Scott stared out the window, up the street toward Brighton Avenue. “You gonna be okay?”
“Yeah.” No. “You?”
He snorted a mirthless little chuckle, and it occurred to her that maybe he was glad about Ben. Nobody to bail out now. No more Ben drama. Cass knew Scotty hated the drama more than he hated handing out money.

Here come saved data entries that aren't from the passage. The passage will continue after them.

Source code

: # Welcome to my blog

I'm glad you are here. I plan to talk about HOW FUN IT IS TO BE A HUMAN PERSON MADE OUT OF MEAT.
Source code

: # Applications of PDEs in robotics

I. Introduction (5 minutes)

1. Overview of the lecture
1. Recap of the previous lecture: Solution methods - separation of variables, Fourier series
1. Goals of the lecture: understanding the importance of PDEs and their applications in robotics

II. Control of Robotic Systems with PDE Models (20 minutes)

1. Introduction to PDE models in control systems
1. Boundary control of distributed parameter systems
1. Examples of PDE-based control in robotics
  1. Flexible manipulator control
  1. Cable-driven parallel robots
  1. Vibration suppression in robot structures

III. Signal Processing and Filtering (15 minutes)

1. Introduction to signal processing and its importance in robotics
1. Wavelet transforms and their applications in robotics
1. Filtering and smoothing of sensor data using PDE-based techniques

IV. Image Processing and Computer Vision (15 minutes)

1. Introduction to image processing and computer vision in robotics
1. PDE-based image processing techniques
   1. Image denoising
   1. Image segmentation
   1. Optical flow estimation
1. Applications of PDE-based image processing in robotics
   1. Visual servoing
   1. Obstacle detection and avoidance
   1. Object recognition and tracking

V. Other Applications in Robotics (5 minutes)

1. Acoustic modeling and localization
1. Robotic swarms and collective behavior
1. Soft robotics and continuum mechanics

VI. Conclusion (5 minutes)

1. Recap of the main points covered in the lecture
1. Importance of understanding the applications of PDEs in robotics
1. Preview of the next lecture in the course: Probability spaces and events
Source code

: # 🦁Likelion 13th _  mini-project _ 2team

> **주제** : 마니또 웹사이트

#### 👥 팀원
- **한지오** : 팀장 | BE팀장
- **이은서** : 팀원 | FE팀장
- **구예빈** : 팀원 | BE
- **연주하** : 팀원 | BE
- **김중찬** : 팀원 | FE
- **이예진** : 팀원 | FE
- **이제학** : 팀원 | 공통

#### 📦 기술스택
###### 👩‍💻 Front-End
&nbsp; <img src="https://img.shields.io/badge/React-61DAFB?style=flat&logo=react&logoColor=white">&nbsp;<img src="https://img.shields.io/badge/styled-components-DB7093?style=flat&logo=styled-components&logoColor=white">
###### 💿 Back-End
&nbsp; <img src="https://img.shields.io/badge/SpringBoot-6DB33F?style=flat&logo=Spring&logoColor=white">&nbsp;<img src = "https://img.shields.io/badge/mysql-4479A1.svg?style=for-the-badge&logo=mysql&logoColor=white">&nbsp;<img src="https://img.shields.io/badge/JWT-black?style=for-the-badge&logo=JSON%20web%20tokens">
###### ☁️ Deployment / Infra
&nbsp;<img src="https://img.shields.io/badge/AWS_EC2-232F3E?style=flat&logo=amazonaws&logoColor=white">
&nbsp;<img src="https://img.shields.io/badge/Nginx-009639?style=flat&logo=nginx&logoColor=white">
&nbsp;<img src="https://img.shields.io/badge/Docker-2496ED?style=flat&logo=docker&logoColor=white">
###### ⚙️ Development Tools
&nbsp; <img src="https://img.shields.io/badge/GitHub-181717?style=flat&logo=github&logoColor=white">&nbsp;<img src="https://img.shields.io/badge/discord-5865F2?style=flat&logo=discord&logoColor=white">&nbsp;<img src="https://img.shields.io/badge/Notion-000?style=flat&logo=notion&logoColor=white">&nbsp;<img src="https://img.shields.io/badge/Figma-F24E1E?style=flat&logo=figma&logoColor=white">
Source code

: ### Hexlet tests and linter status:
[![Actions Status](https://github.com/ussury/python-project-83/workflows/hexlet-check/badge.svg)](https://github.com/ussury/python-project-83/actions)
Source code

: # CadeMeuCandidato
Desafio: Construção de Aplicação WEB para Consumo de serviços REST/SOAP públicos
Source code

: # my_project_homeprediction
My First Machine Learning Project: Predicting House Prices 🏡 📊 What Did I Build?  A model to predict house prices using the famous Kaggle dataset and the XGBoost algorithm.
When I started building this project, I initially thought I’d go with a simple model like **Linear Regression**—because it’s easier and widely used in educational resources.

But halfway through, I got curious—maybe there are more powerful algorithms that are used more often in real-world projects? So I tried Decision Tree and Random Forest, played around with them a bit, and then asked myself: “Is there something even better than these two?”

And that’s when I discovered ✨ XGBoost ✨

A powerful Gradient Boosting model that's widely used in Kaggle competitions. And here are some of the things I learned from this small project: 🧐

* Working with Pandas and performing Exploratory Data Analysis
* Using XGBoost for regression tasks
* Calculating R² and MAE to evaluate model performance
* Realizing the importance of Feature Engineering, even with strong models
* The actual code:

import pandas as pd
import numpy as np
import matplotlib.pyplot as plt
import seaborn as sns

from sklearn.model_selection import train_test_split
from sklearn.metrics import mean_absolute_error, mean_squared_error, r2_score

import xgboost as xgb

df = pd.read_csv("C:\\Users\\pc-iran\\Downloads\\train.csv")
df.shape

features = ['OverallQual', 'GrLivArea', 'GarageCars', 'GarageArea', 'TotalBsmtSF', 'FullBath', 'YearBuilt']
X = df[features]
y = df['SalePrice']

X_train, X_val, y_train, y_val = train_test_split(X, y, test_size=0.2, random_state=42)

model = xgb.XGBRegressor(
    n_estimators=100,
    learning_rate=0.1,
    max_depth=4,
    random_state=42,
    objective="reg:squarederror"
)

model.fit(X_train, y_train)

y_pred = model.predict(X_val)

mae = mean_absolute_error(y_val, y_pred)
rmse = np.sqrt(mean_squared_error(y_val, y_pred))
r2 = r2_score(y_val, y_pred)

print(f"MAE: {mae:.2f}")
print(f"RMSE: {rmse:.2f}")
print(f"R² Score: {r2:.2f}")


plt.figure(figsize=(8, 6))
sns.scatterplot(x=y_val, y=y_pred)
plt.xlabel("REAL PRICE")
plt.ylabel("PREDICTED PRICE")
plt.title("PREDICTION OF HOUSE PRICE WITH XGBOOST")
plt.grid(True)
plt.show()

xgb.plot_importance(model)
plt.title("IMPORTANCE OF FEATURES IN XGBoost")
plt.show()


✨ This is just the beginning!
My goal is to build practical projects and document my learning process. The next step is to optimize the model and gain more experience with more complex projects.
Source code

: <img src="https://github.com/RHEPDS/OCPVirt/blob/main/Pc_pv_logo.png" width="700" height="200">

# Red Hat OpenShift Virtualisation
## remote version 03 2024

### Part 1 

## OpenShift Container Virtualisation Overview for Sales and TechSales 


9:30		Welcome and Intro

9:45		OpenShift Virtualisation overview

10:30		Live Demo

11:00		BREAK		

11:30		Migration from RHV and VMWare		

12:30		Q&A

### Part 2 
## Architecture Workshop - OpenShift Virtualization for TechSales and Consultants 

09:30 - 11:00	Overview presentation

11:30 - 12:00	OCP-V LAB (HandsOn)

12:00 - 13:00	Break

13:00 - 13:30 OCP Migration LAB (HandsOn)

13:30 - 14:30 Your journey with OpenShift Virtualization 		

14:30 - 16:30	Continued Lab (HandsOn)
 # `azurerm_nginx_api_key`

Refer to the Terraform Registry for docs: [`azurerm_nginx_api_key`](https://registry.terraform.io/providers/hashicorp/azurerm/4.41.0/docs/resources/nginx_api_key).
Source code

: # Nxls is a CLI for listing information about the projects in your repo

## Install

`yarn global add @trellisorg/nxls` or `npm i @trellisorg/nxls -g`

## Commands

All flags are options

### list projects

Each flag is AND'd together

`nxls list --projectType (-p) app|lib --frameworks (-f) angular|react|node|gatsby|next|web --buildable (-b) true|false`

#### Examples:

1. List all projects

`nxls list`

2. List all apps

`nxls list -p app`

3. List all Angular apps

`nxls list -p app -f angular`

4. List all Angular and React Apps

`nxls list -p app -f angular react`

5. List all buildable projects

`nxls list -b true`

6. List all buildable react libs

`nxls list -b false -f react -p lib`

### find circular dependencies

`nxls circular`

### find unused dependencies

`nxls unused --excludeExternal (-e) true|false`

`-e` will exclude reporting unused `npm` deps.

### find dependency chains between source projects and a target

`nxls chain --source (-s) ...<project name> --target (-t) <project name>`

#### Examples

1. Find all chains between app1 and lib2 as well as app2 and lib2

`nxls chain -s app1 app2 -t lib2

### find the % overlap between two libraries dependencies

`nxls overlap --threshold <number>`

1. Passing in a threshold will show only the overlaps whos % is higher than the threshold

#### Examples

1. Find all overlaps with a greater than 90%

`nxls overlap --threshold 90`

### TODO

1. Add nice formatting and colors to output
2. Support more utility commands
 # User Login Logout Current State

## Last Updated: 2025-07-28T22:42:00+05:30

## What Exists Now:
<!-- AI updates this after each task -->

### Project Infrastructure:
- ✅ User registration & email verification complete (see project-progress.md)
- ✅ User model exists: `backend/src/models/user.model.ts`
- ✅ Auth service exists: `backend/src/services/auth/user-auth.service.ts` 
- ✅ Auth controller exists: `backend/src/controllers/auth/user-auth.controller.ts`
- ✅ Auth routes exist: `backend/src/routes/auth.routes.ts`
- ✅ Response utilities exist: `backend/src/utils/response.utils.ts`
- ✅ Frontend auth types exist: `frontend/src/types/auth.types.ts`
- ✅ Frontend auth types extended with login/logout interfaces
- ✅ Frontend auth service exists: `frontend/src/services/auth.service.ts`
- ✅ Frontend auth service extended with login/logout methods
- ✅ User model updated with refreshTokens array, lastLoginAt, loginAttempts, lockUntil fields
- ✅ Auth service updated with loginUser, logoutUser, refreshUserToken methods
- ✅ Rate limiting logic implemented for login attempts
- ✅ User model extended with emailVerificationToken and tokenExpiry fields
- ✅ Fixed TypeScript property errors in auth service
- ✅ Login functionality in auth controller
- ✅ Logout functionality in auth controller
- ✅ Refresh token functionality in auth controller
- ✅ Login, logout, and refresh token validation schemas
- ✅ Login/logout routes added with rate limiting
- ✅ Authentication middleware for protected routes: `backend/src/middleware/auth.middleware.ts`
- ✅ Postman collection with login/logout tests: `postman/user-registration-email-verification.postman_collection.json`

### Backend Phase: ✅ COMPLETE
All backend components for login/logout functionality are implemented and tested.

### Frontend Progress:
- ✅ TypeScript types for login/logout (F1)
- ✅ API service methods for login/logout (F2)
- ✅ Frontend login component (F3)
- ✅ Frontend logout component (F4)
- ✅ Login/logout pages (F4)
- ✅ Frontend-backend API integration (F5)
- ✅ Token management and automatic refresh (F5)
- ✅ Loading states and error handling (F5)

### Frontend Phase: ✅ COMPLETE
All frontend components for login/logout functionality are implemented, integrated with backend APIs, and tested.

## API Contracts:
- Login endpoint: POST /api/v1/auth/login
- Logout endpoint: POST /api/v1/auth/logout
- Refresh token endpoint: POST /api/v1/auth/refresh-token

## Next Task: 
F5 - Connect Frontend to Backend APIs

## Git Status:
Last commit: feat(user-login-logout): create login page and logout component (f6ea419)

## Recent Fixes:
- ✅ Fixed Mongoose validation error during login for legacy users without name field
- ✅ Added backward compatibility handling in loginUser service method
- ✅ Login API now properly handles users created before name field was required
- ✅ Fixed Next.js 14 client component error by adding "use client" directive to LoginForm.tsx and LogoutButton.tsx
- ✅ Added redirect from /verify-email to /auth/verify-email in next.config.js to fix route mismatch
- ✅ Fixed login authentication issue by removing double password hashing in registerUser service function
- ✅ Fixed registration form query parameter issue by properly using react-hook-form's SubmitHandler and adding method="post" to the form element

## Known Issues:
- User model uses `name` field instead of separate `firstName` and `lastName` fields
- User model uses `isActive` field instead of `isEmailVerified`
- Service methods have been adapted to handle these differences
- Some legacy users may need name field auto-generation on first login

But Scott said, “He was my brother.” And his chin trembled. He blinked a couple of times, his blue-gray eyes shiny. Then he made his face go blank again. “You need anything? Groceries?”
“No, it’s okay.”
“I’m not giving you cash.”
“I didn’t ask for any.”
He nodded. Then he looked at her. Cass realized it had been a long time since Scotty had made actual eye contact with her.
“You take care of yourself,” he told her.
“You, too.”
“If you ever want seats or anything, let me know. I’ll leave them at the ticket window for you.”
“Thanks.” He’d been signed by the Red Sox two years before and had often gotten them tickets. Sometimes they’d loved sitting in the old park and screaming themselves hoarse when he got up to bat. More often than not, though, they’d scalped the tickets and gone drinking. Cass wondered if he knew.
When he pulled away, she stood on the sidewalk and watched his SUV accelerate. His brake lights went on at the end of the street. The black coat was so big she couldn’t wrap it tightly enough to keep the damp March wind from whisking up and licking at her skin. Scraps of auburn hair lashed at her face. But it seemed important somehow to wait. It was a small vigil she held as she watched those taillights, glowing red, like votive candles. A prayer for the passing of her life with Ben.
Scott’s SUV made a right turn. He was headed toward the Mass Pike, she guessed, west to that nice house she’d heard about, somewhere in the suburbs. Or maybe east to the airport to go back to spring training. Either way, that would be that.
Cass stumbled down the buckled flagstone path, around the back, and let herself into the basement. Her buzz dying, she focused only on getting to the half bottle of Seagram’s she’d left on the table a few hours before.